AI scribe technology has taken off fast in healthcare. More than 80% of doctors already use these tools, which generated $600 million in sales last year. Analysts expect the U.S. medical scribe market to hit $3 billion by 2033.
But what’s the actual return on investment? A new study across five major academic medical centers provides some answers. Researchers found modest reductions in electronic health record time and documentation work, plus a small but meaningful bump in weekly patient visits.
Key findings
The study examined over 8,500 doctors across Mass General Brigham, Emory Healthcare, UC-San Francisco, UC-Davis and Yale New Haven Health. Around 1,800 used AI scribes from various vendors. Here’s what researchers discovered:
- AI scribe users spent 13 minutes less total time in EHR systems per eight-hour shift
- They spent 16 minutes less on documentation during the same period
- Weekly patient visit volume increased by 1.7%
- This translated to an extra $167 monthly revenue per doctor from evaluation and management visits
- Heavy users (50% or more of the time) saw double the EHR time reduction and triple the documentation time savings
Certain groups benefited more, including female doctors, advanced practice providers, residents, and primary care and medical specialists.
Why does it matter?
This is the first large-scale, multi-hospital study to put hard numbers on AI scribe benefits. Previous research looked at single institutions, which could reflect local implementation quirks rather than broader patterns.
The financial gains are modest but real. An extra $167 monthly per doctor adds up across large health systems. More importantly, the time savings could help address physician burnout – a major problem when many doctors spend more time on computers than with patients.

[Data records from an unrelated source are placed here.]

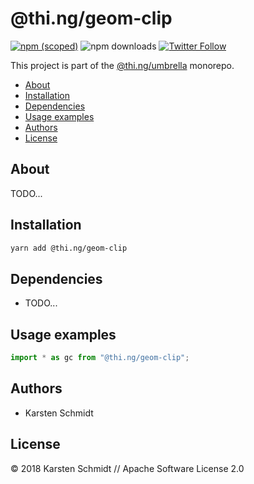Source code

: # @thi.ng/geom-clip

[![npm (scoped)](https://img.shields.io/npm/v/@thi.ng/geom-clip.svg)](https://www.npmjs.com/package/@thi.ng/geom-clip)
![npm downloads](https://img.shields.io/npm/dm/@thi.ng/geom-clip.svg)
[![Twitter Follow](https://img.shields.io/twitter/follow/thing_umbrella.svg?style=flat-square&label=twitter)](https://twitter.com/thing_umbrella)

This project is part of the
[@thi.ng/umbrella](https://github.com/thi-ng/umbrella/) monorepo.

<!-- TOC depthFrom:2 depthTo:3 -->

- [About](#about)
- [Installation](#installation)
- [Dependencies](#dependencies)
- [Usage examples](#usage-examples)
- [Authors](#authors)
- [License](#license)

<!-- /TOC -->

## About

TODO...

## Installation

```bash
yarn add @thi.ng/geom-clip
```

## Dependencies

- TODO...

## Usage examples

```ts
import * as gc from "@thi.ng/geom-clip";
```

## Authors

- Karsten Schmidt

## License

&copy; 2018 Karsten Schmidt // Apache Software License 2.0
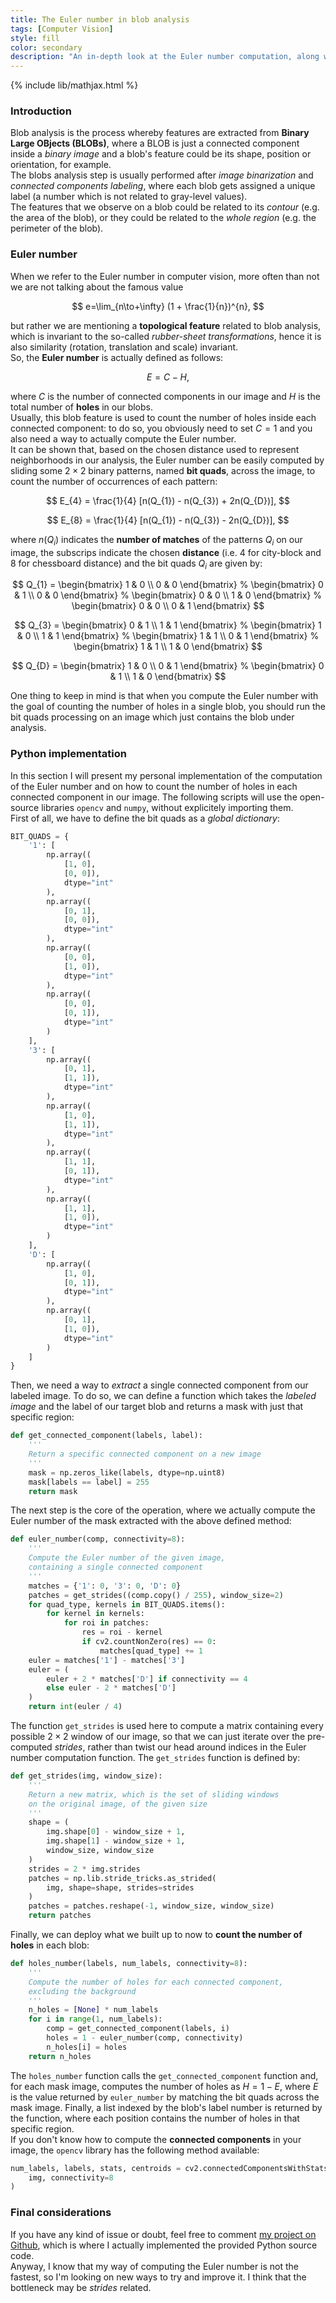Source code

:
 ```yaml
---
title: The Euler number in blob analysis
tags: [Computer Vision]
style: fill
color: secondary
description: "An in-depth look at the Euler number computation, along with a simple Python implementation, used to count the number of holes in a connected component."
---
```


{% include lib/mathjax.html %}

### Introduction

Blob analysis is the process whereby features are extracted from **Binary Large OBjects (BLOBs)**, where a BLOB is just a connected component inside a _binary image_ and a blob's feature could be its shape, position or orientation, for example.<br>
The blobs analysis step is usually performed after _image binarization_ and _connected components labeling_, where each blob gets assigned a unique label (a number which is not related to gray-level values).<br>
The features that we observe on a blob could be related to its _contour_ (e.g. the area of the blob), or they could be related to the _whole region_ (e.g. the perimeter of the blob).

### Euler number

When we refer to the Euler number in computer vision, more often than not we are not talking about the famous value

$$
e=\lim_{n\to+\infty} (1 + \frac{1}{n})^{n},
$$

but rather we are mentioning a **topological feature** related to blob analysis, which is invariant to the so-called _rubber-sheet transformations_, hence it is also similarity (rotation, translation and scale) invariant.<br>
So, the **Euler number** is actually defined as follows:

$$
E = C - H,
$$

where $C$ is the number of connected components in our image and $H$ is the total number of **holes** in our blobs.<br>
Usually, this blob feature is used to count the number of holes inside each connected component: to do so, you obviously need to set $C = 1$ and you also need a way to actually compute the Euler number.<br>
It can be shown that, based on the chosen distance used to represent neighborhoods in our analysis, the Euler number can be easily computed by sliding some $2\times2$ binary patterns, named **bit quads**, across the image, to count the number of occurrences of each pattern:

$$
E_{4} = \frac{1}{4} [n(Q_{1}) - n(Q_{3}) + 2n(Q_{D})],
$$

$$
E_{8} = \frac{1}{4} [n(Q_{1}) - n(Q_{3}) - 2n(Q_{D})],
$$

where $n(Q_{i})$ indicates the **number of matches** of the patterns $Q_{i}$ on our image, the subscrips indicate the chosen **distance** (i.e. 4 for city-block and 8 for chessboard distance) and the bit quads $Q_{i}$ are given by:

$$
Q_{1} =
\begin{bmatrix}
1 & 0 \\
0 & 0
\end{bmatrix}
%
\begin{bmatrix}
0 & 1 \\
0 & 0
\end{bmatrix}
%
\begin{bmatrix}
0 & 0 \\
1 & 0
\end{bmatrix}
%
\begin{bmatrix}
0 & 0 \\
0 & 1
\end{bmatrix}
$$

$$
Q_{3} =
\begin{bmatrix}
0 & 1 \\
1 & 1
\end{bmatrix}
%
\begin{bmatrix}
1 & 0 \\
1 & 1
\end{bmatrix}
%
\begin{bmatrix}
1 & 1 \\
0 & 1
\end{bmatrix}
%
\begin{bmatrix}
1 & 1 \\
1 & 0
\end{bmatrix}
$$

$$
Q_{D} =
\begin{bmatrix}
1 & 0 \\
0 & 1
\end{bmatrix}
%
\begin{bmatrix}
0 & 1 \\
1 & 0
\end{bmatrix}
$$

One thing to keep in mind is that when you compute the Euler number with the goal of counting the number of holes in a single blob, you should run the bit quads processing on an image which just contains the blob under analysis.

### Python implementation

In this section I will present my personal implementation of the computation of the Euler number and on how to count the number of holes in each connected component in our image. The following scripts will use the open-source libraries `opencv` and `numpy`, without explicitely importing them.<br>
First of all, we have to define the bit quads as a _global dictionary_:

```python
BIT_QUADS = {
    '1': [
        np.array((
            [1, 0],
            [0, 0]),
            dtype="int"
        ),
        np.array((
            [0, 1],
            [0, 0]),
            dtype="int"
        ),
        np.array((
            [0, 0],
            [1, 0]),
            dtype="int"
        ),
        np.array((
            [0, 0],
            [0, 1]),
            dtype="int"
        )
    ],
    '3': [
        np.array((
            [0, 1],
            [1, 1]),
            dtype="int"
        ),
        np.array((
            [1, 0],
            [1, 1]),
            dtype="int"
        ),
        np.array((
            [1, 1],
            [0, 1]),
            dtype="int"
        ),
        np.array((
            [1, 1],
            [1, 0]),
            dtype="int"
        )
    ],
    'D': [
        np.array((
            [1, 0],
            [0, 1]),
            dtype="int"
        ),
        np.array((
            [0, 1],
            [1, 0]),
            dtype="int"
        )
    ]
}
```

Then, we need a way to _extract_ a single connected component from our labeled image. To do so, we can define a function which takes the _labeled image_ and the label of our target blob and returns a mask with just that specific region:

```python
def get_connected_component(labels, label):
    '''
    Return a specific connected component on a new image
    '''
    mask = np.zeros_like(labels, dtype=np.uint8)
    mask[labels == label] = 255
    return mask
```

The next step is the core of the operation, where we actually compute the Euler number of the mask extracted with the above defined method:

```python
def euler_number(comp, connectivity=8):
    '''
    Compute the Euler number of the given image,
    containing a single connected component
    '''
    matches = {'1': 0, '3': 0, 'D': 0}
    patches = get_strides((comp.copy() / 255), window_size=2)
    for quad_type, kernels in BIT_QUADS.items():
        for kernel in kernels:
            for roi in patches:
                res = roi - kernel
                if cv2.countNonZero(res) == 0:
                    matches[quad_type] += 1
    euler = matches['1'] - matches['3']
    euler = (
        euler + 2 * matches['D'] if connectivity == 4
        else euler - 2 * matches['D']
    )
    return int(euler / 4)
```

The function `get_strides` is used here to compute a matrix containing every possible $2\times2$ window of our image, so that we can just iterate over the pre-computed _strides_, rather than twist our head around indices in the Euler number computation function. The `get_strides` function is defined by:

```python
def get_strides(img, window_size):
    '''
    Return a new matrix, which is the set of sliding windows
    on the original image, of the given size
    '''
    shape = (
        img.shape[0] - window_size + 1,
        img.shape[1] - window_size + 1,
        window_size, window_size
    )
    strides = 2 * img.strides
    patches = np.lib.stride_tricks.as_strided(
        img, shape=shape, strides=strides
    )
    patches = patches.reshape(-1, window_size, window_size)
    return patches
```

Finally, we can deploy what we built up to now to **count the number of holes** in each blob:

```python
def holes_number(labels, num_labels, connectivity=8):
    '''
    Compute the number of holes for each connected component,
    excluding the background
    '''
    n_holes = [None] * num_labels
    for i in range(1, num_labels):
        comp = get_connected_component(labels, i)
        holes = 1 - euler_number(comp, connectivity)
        n_holes[i] = holes
    return n_holes
```

The `holes_number` function calls the `get_connected_component` function and, for each mask image, computes the number of holes as $H = 1 - E$, where $E$ is the value returned by `euler_number` by matching the bit quads across the mask image. Finally, a list indexed by the blob's label number is returned by the function, where each position contains the number of holes in that specific region.<br>
If you don't know how to compute the **connected components** in your image, the `opencv` library has the following method available:

```python
num_labels, labels, stats, centroids = cv2.connectedComponentsWithStats(
    img, connectivity=8
)
```

### Final considerations

If you have any kind of issue or doubt, feel free to comment [my project on Github](https://github.com/Wadaboa/cv-con-rod-inspection), which is where I actually implemented the provided Python source code.<br>
Anyway, I know that my way of computing the Euler number is not the fastest, so I'm looking on new ways to try and improve it. I think that the bottleneck may be _strides_ related.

The study’s conservative approach to measuring benefits suggests the real returns could be higher. None of the hospitals required doctors to see more patients to get AI scribes, so the visit increases happened naturally.
The context
AI scribes represent one of healthcare’s fastest technology adoptions ever. These tools listen to patient conversations and automatically generate clinical notes, reducing the documentation burden that many doctors cite as a major source of job dissatisfaction.
The technology addresses a real problem. Studies show doctors spend up to two hours on administrative work for every hour of patient care. This has contributed to widespread burnout and early retirement.
However, experts note a challenge ahead. While researchers have gotten good at measuring time and money savings, they struggle to assess AI’s impact on patient experience, health outcomes, and equity – core healthcare priorities.
As Kaiser Permanente researchers noted in a commentary on the study, “If ambient AI is becoming a default component of healthcare delivery, evaluation objectives must evolve accordingly.”
The research appears in JAMA, with the commentary here.